## ASSIGNED TASK
Leave every picture out and give back the lines below from the first through the line that holds "High-level design!", exactly as written.

## RECORDS SUPPLIED
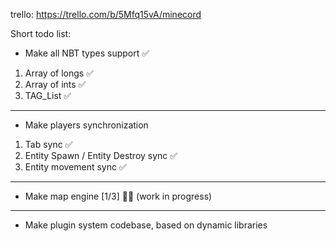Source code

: trello: https://trello.com/b/5Mfq15vA/minecord

Short todo list:

- Make all NBT types support ✅
1. Array of longs ✅
2. Array of ints ✅
3. TAG_List ✅
---
- Make players synchronization
1. Tab sync ✅
2. Entity Spawn / Entity Destroy sync ✅
3. Entity movement sync ✅
---
- Make map engine [1/3] 👩‍💻 (work in progress)
---
- Make plugin system codebase, based on dynamic libraries
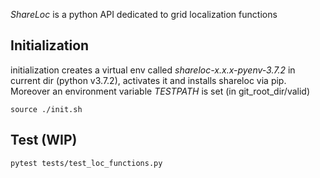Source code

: *ShareLoc* is a python API dedicated to grid localization functions

## Initialization ##

initialization creates a virtual env called *shareloc-x.x.x-pyenv-3.7.2* in current dir (python v3.7.2), activates it and installs shareloc via pip. 
Moreover an environment variable *TESTPATH* is set (in git_root_dir/valid)

`source ./init.sh`


## Test (WIP) ##

`pytest tests/test_loc_functions.py`

 
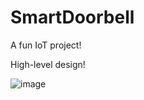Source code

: # SmartDoorbell
A fun IoT project!

High-level design!

![image](https://user-images.githubusercontent.com/47736688/219035069-d365b974-b9f9-4a39-92b2-2303bc53ace2.png)
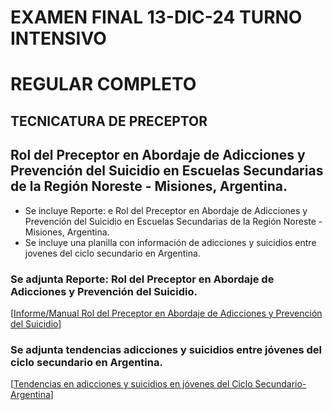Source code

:    # EXAMEN FINAL 13-DIC-24 TURNO INTENSIVO
   # REGULAR COMPLETO
   ## TECNICATURA DE PRECEPTOR
   
   ## Rol del Preceptor en Abordaje de Adicciones y Prevención del Suicidio en Escuelas Secundarias de la Región Noreste - Misiones, Argentina.

   * Se incluye Reporte: e Rol del Preceptor en Abordaje de Adicciones y Prevención del Suicidio en Escuelas Secundarias de la Región Noreste - Misiones, Argentina.
   * Se incluye una planilla con información de adicciones y suicidios entre jovenes del ciclo secundario en Argentina.
   
   ### Se adjunta Reporte: Rol del Preceptor en Abordaje de Adicciones y Prevención del Suicidio.
   [[Informe/Manual Rol del Preceptor en Abordaje de Adicciones y Prevención del Suicidio](https://docs.google.com/document/d/1QbJv_roOWOGDISrZztWox_3dWRzCfD2JIcQuBawtTH0/edit?tab=t.0)]
   
   ### Se adjunta tendencias adicciones y suicidios entre jóvenes del ciclo secundario en Argentina.
   [[Tendencias en adicciones y suicidios en jóvenes del Ciclo Secundario-Argentina](https://docs.google.com/spreadsheets/d/11q1MyXDT0rHvdsMJ5PwSZOoOaC2glqw5rAhsbwNJMdU/edit?gid=0#gid=0)]
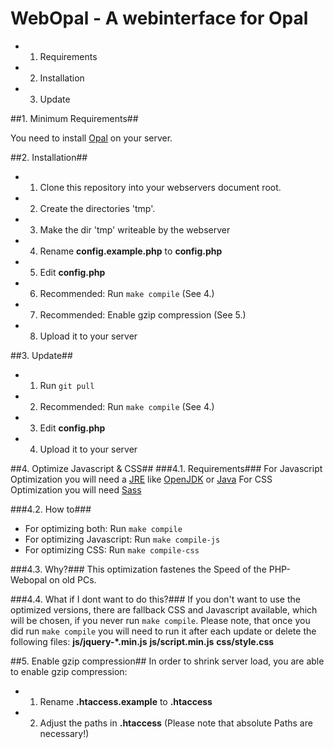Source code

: WebOpal - A webinterface for Opal
==================================

- 1. Requirements
- 2. Installation
- 3. Update

##1. Minimum Requirements##

You need to install [Opal](https://projects.uebb.tu-berlin.de/opal/trac) on your server.

##2. Installation##

- 1. Clone this repository into your webservers document root.
- 2. Create the directories 'tmp'.
- 3. Make the dir 'tmp' writeable by the webserver
- 4. Rename **config.example.php** to **config.php**
- 5. Edit **config.php**
- 6. Recommended: Run `make compile` (See 4.)
- 7. Recommended: Enable gzip compression (See 5.)
- 8. Upload it to your server

##3. Update##
- 1. Run `git pull`
- 2. Recommended: Run `make compile` (See 4.)
- 3. Edit **config.php**
- 4. Upload it to your server

##4. Optimize Javascript & CSS##
###4.1. Requirements###
For Javascript Optimization you will need a [JRE](https://en.wikipedia.org/wiki/JRE) like [OpenJDK](https://openjdk.java.net/) or [Java](https://java.com)
For CSS Optimization you will need [Sass](https://sass-lang.com/)

###4.2. How to###
- For optimizing both: Run `make compile`
- For optimizing Javascript: Run `make compile-js`
- For optimizing CSS: Run `make compile-css`

###4.3. Why?###
This optimization fastenes the Speed of the PHP-Webopal on old PCs.

###4.4. What if I dont want to do this?###
If you don't want to use the optimized versions, there are fallback CSS and Javascript available, which will be chosen, if you never run `make compile`.
Please note, that once you did run `make compile` you will need to run it after each update or delete the following files:
**js/jquery-*.min.js**
**js/script.min.js**
**css/style.css**

##5. Enable gzip compression##
In order to shrink server load, you are able to enable gzip compression:
- 1. Rename **.htaccess.example** to **.htaccess**
- 2. Adjust the paths in **.htaccess** (Please note that absolute Paths are necessary!)
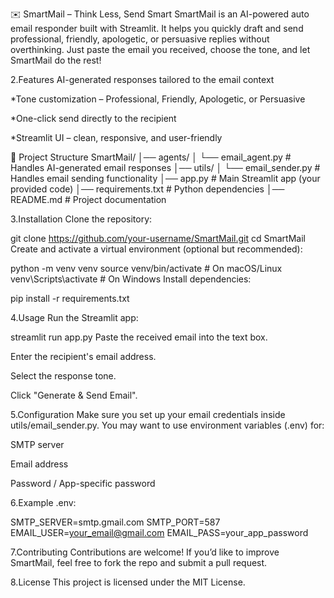 ✉️ SmartMail – Think Less, Send Smart
SmartMail is an AI-powered auto email responder built with Streamlit. It helps you quickly draft and send professional, friendly, apologetic, or persuasive replies without overthinking. Just paste the email you received, choose the tone, and let SmartMail do the rest!

2.Features
 AI-generated responses tailored to the email context

*Tone customization – Professional, Friendly, Apologetic, or Persuasive

*One-click send directly to the recipient

*Streamlit UI – clean, responsive, and user-friendly

📂 Project Structure
SmartMail/
│── agents/
│   └── email_agent.py       # Handles AI-generated email responses
│── utils/
│   └── email_sender.py      # Handles email sending functionality
│── app.py                   # Main Streamlit app (your provided code)
│── requirements.txt         # Python dependencies
│── README.md                # Project documentation

3.Installation
Clone the repository:

git clone https://github.com/your-username/SmartMail.git
cd SmartMail
Create and activate a virtual environment (optional but recommended):

python -m venv venv
source venv/bin/activate    # On macOS/Linux
venv\Scripts\activate       # On Windows
Install dependencies:

pip install -r requirements.txt

4.Usage
Run the Streamlit app:

streamlit run app.py
Paste the received email into the text box.

Enter the recipient's email address.

Select the response tone.

Click "Generate & Send Email".

5.Configuration
Make sure you set up your email credentials inside utils/email_sender.py.
You may want to use environment variables (.env) for:

SMTP server

Email address

Password / App-specific password

6.Example .env:

SMTP_SERVER=smtp.gmail.com
SMTP_PORT=587
EMAIL_USER=your_email@gmail.com
EMAIL_PASS=your_app_password

7.Contributing
Contributions are welcome! If you’d like to improve SmartMail, feel free to fork the repo and submit a pull request.

8.License
This project is licensed under the MIT License.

## SOLUTION FOR THIS TASK
Source code

: trello: https://trello.com/b/5Mfq15vA/minecord

Short todo list:

- Make all NBT types support ✅
1. Array of longs ✅
2. Array of ints ✅
3. TAG_List ✅
---
- Make players synchronization
1. Tab sync ✅
2. Entity Spawn / Entity Destroy sync ✅
3. Entity movement sync ✅
---
- Make map engine [1/3] 👩‍💻 (work in progress)
---
- Make plugin system codebase, based on dynamic libraries
Source code

: *ShareLoc* is a python API dedicated to grid localization functions

## Initialization ##

initialization creates a virtual env called *shareloc-x.x.x-pyenv-3.7.2* in current dir (python v3.7.2), activates it and installs shareloc via pip. 
Moreover an environment variable *TESTPATH* is set (in git_root_dir/valid)

`source ./init.sh`


## Test (WIP) ##

`pytest tests/test_loc_functions.py`

 
Source code

: # SmartDoorbell
A fun IoT project!

High-level design!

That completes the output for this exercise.